2005 Pernot Bâtard-Montrachet
This was an excellent bottle, if a very young one. I’m someone who likes the qualities that white Burgundy shows when young and this had all those in abundance. Intense minerals and stones awash in white floral scents and yellow stone pit fruits. As the night wore on, it got even younger and the structure became mouthwatering to the point of excruciating. If I had other bottles, I’d hold off for another 3-5 before checking in again. Very, very good wine.

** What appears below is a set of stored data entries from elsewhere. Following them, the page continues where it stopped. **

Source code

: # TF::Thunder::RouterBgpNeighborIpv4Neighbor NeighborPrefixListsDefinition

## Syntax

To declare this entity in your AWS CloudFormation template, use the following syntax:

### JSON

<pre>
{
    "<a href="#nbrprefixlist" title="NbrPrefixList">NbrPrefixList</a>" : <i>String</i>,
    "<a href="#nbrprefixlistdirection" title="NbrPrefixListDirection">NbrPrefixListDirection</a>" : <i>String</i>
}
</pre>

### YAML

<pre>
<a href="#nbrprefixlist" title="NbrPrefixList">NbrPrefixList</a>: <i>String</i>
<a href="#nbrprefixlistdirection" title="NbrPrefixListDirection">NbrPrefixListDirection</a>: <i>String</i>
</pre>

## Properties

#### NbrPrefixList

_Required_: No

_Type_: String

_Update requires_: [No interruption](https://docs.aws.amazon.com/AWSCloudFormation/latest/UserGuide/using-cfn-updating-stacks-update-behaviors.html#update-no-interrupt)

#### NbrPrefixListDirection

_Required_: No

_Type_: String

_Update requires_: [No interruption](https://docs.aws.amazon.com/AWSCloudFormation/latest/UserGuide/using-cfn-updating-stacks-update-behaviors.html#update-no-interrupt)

2001 Barthod Chambolle-Musigny 1er Cru Les Cras
I opened this several hours before dinner and it really needed the air to open up. This is a more soil-driven, ferrous version of Chambolle. At an interesting place where the fruit is receding into something more permanent and the sous bois tones are starting to creep into the space left behind. This was complex on the nose and, at times, silky on the palate. I think this will really come into its own with a few more years in bottle. I’ll try another one in 3-4 years. I’ve been drinking my Barthod’s lately to try to figure out how they are aging and to determine future buying strategy. I was worried that they may never come around. I’m not really worried about that anymore. The wines are up there with Mugneret-Gibourg (an admittedly different idiom) for Burgundy.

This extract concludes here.